AMD are playing catch-up on several fronts in this space, most of all in RT-capability. Their upscaling tech has improved incredibly over the past few years, to the point where I'm having a hard time separating it from DLSS. However; when it all comes down to it, you can't get the sheer performance from the top AMD cards that you can from NVIDIA. It doesn't technically matter, as most gamers are lower-end or middle-ground type hardware, but appearances matter. AMD even verbally left the performance race sometime last generation, I think this hurt them a lot. The idea has already formed in the potential customer minds - NVIDIA means performance, while AMD is the poor player's choice. None of that is true, but markets behave like they do for a reason. Stories about awful drivers and other problems of the past for AMD even persist, likely due to a severe case of "justifi-isis" on the other side of things (the green side), or simply ignorance among consumers.
Look at mobile-phone manufacturers; how many newcomers have we had who punched into the market with much cheaper models that performed worse specs-wise, using this as a marketing ploy to disrupt existing products? A lot, that's how many (Huawei and OnePlus spring to mind, as well as NothingPhone). Eventually though, they adjust the prices upwards and start building flagship phones, even if they sell much less. Why? Appearances, pedigree, bragging rights, what have you, it's a whole thing in the tech industry overall. Heck; look at AMD themselves, they've adjusted their prices up a great deal, and now they're signaling that they're ready to take on NVIDIA again next generation, with its flagship GPU.
NVIDIA's marketshare is a disaster for us consumers, it really only benefits them and their investors. But their rise to power is as much a failing on AMDs part as it is a measure of great work from NVIDIA, if not more so. AMD focused hard on CPUs for a long time now, gaining marketshare in the consumer space, and rising to dominate Intel in the commercial and industrial space. All that has come at the cost of the GPU market. Unlike NVIDIA, AMD have been fighting a two-front war - against both NVIDIA and Intel, and they simply prioritized one front over the other. I think AMD will gain a lot of traction in the coming years, with the proliferation of all-in-one or ARM type setups in laptops, and probably some consoles - this is an area where NVIDIA doesn't really have a leg to stand on (at least yet), as they seem intent on continuing the all-in on AI powering and features.

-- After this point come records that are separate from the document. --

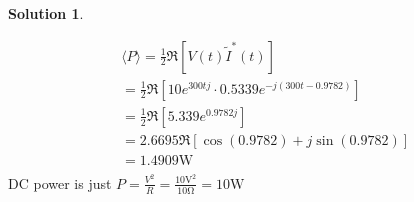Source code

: \documentclass[10pt]{article}
\theoremstyle{definition}
\newtheorem{soln}{Solution}
\begin{document}
\begin{soln}
\begin{enumerate}[label=(\alph*)]
\begin{align*}
             & \langle P \rangle = \frac{1}{2}\Re\left[V(t)\tilde{I}^*(t)\right]      \\
             & = \frac{1}{2}\Re\left[10e^{300tj}\cdot0.5339e^{-j(300t-0.9782)}\right] \\
             & = \frac{1}{2}\Re\left[5.339e^{0.9782j}\right]                          \\
             & = 2.6695\Re\left[\cos(0.9782)+j\sin(0.9782)\right]                     \\
             & = 1.4909\unit{\watt}                                                   \\
          \end{align*}
          DC power is just $P=\frac{V^2}{R}=\frac{10\unit{\volt}^2}{10\unit{\ohm}}=10\unit{\watt}$
  \end{enumerate}
\end{soln}
\newpage
\end{document}
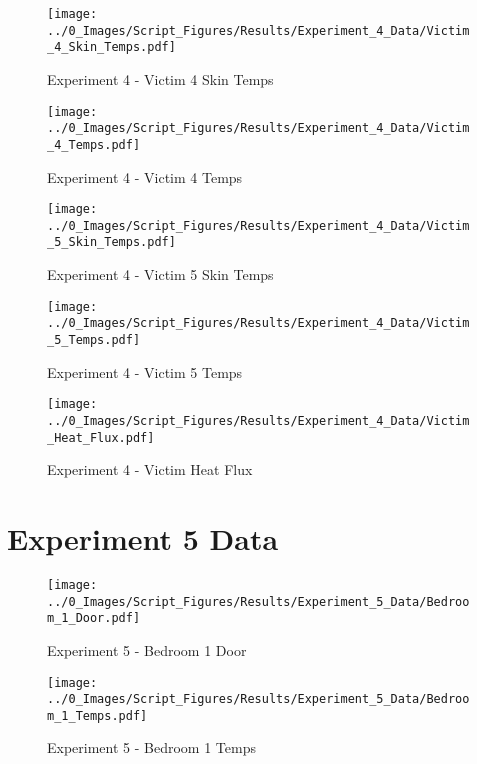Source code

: 	\clearpage

	\begin{figure}[H]
		\centering
		\texttt{[image: ../0\_Images/Script\_Figures/Results/Experiment\_4\_Data/Victim\_4\_Skin\_Temps.pdf]}
		\caption[]{Experiment 4 - Victim 4 Skin Temps}
	\end{figure}
 

	\begin{figure}[H]
		\centering
		\texttt{[image: ../0\_Images/Script\_Figures/Results/Experiment\_4\_Data/Victim\_4\_Temps.pdf]}
		\caption[]{Experiment 4 - Victim 4 Temps}
	\end{figure}
 
	\clearpage

	\begin{figure}[H]
		\centering
		\texttt{[image: ../0\_Images/Script\_Figures/Results/Experiment\_4\_Data/Victim\_5\_Skin\_Temps.pdf]}
		\caption[]{Experiment 4 - Victim 5 Skin Temps}
	\end{figure}
 

	\begin{figure}[H]
		\centering
		\texttt{[image: ../0\_Images/Script\_Figures/Results/Experiment\_4\_Data/Victim\_5\_Temps.pdf]}
		\caption[]{Experiment 4 - Victim 5 Temps}
	\end{figure}
 
	\clearpage

	\begin{figure}[H]
		\centering
		\texttt{[image: ../0\_Images/Script\_Figures/Results/Experiment\_4\_Data/Victim\_Heat\_Flux.pdf]}
		\caption[]{Experiment 4 - Victim Heat Flux}
	\end{figure}
 

\clearpage		\large
\section{Experiment 5 Data} \label{App:Exp5Results} 

	\begin{figure}[H]
		\centering
		\texttt{[image: ../0\_Images/Script\_Figures/Results/Experiment\_5\_Data/Bedroom\_1\_Door.pdf]}
		\caption[]{Experiment 5 - Bedroom 1 Door}
	\end{figure}
 

	\begin{figure}[H]
		\centering
		\texttt{[image: ../0\_Images/Script\_Figures/Results/Experiment\_5\_Data/Bedroom\_1\_Temps.pdf]}
		\caption[]{Experiment 5 - Bedroom 1 Temps}
	\end{figure}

Edit: For me, personally, I made the jump to 4K a couple of years back. There was simply nothing from AMD that came close to the RTX 4090 at the time, which is which is why I went team green. I also had the 980Ti for over seven years, it was an awesome card, but before that, all I ever had were AMD cards. AMD had NVIDIA beat on performance a couple of times - but they had issues (my 1950XTX and 5870HD were both crazy loud and ran really warm on load, the 1950XTX actually killed itself due to overheating).